> [WHAT IS EXPECTED]
What is the number of lines in the data that contain "communications"? Respond with nothing else.

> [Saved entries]
== Segment start ==

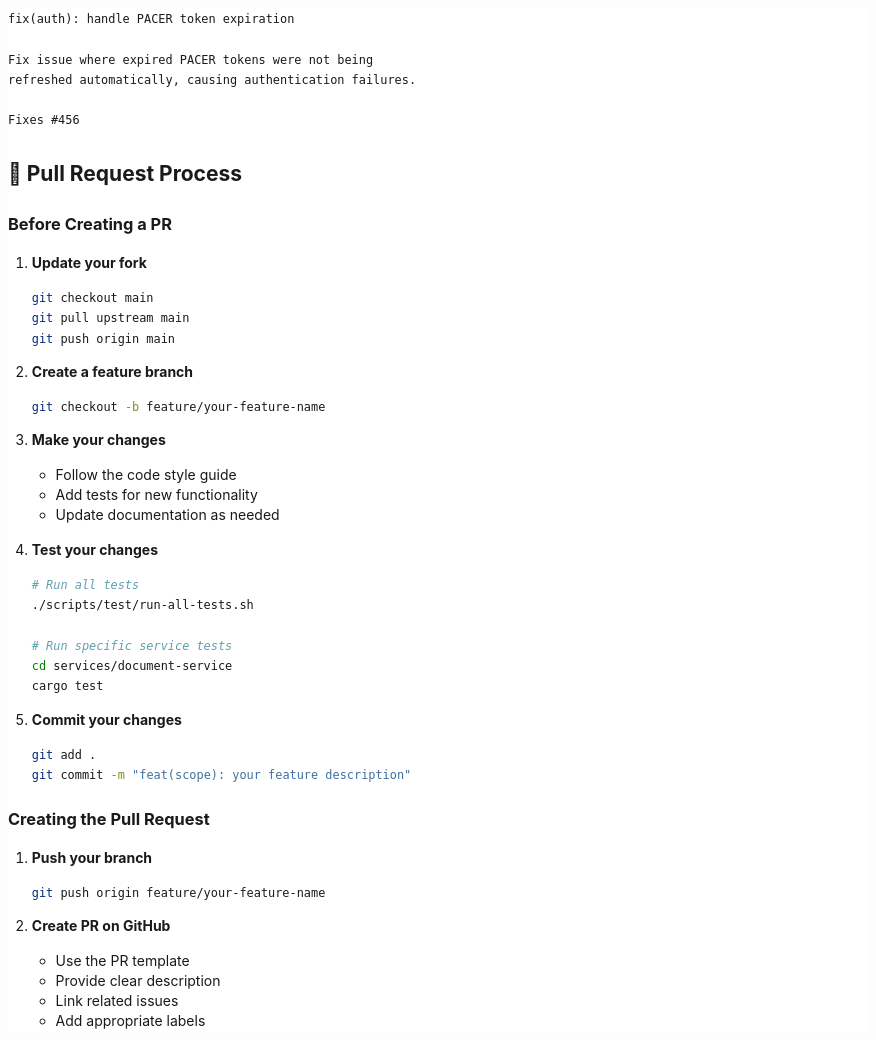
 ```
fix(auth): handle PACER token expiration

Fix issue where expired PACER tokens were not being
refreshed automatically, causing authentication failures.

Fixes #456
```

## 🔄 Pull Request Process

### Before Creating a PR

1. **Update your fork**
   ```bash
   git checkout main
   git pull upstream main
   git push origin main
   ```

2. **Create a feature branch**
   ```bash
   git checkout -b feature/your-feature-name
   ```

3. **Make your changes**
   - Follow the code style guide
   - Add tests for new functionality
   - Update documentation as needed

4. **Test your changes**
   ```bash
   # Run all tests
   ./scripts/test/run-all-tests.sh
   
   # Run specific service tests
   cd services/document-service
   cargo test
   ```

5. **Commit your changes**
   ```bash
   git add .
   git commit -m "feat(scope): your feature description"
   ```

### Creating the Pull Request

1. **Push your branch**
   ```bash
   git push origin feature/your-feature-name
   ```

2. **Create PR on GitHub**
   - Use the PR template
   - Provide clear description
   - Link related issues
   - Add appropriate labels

== Segment end ==
== Segment start ==

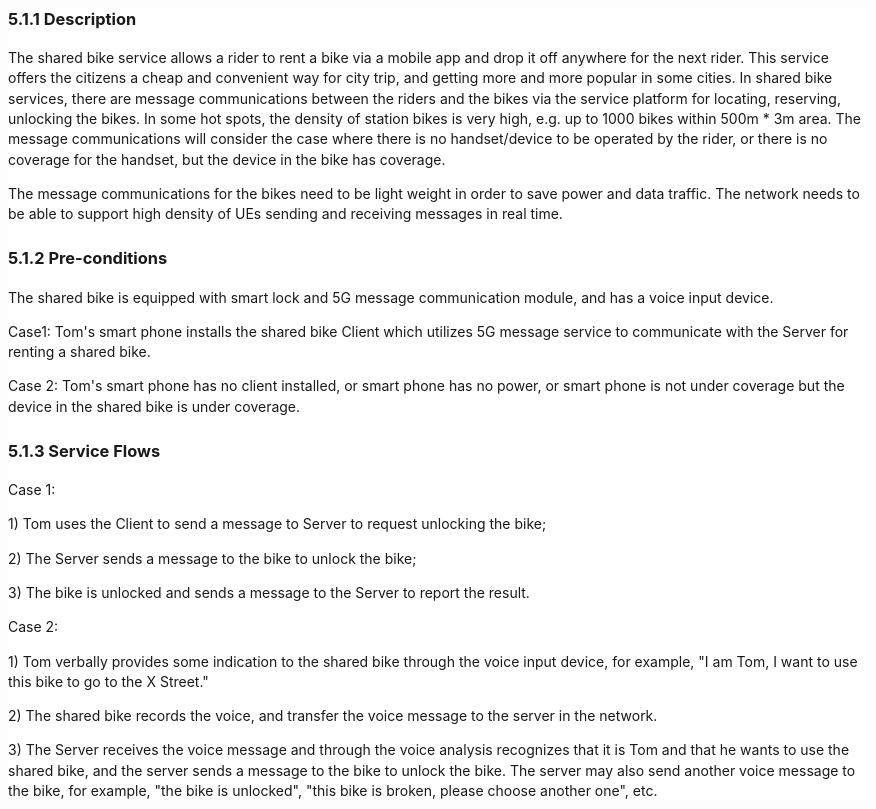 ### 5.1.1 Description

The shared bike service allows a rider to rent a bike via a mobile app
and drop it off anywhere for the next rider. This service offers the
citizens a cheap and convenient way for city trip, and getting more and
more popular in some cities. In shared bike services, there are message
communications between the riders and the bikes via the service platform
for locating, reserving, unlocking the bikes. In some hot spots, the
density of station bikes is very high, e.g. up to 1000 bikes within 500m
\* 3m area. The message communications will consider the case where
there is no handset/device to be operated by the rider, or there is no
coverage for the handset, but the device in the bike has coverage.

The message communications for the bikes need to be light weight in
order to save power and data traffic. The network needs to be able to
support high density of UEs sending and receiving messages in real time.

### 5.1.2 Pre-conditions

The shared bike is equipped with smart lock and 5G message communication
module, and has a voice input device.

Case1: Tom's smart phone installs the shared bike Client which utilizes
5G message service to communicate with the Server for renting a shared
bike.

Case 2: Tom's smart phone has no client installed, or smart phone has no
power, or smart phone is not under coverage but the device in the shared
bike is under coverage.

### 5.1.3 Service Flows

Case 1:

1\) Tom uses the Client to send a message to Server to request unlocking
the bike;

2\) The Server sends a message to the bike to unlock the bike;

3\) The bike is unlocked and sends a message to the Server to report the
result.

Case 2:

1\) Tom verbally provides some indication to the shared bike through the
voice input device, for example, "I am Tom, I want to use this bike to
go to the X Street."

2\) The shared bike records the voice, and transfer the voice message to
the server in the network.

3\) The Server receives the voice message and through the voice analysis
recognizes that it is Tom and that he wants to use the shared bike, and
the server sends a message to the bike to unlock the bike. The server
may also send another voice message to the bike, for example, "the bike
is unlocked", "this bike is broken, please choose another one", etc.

== Segment end ==

> [EXERCISE RESPONSE]
3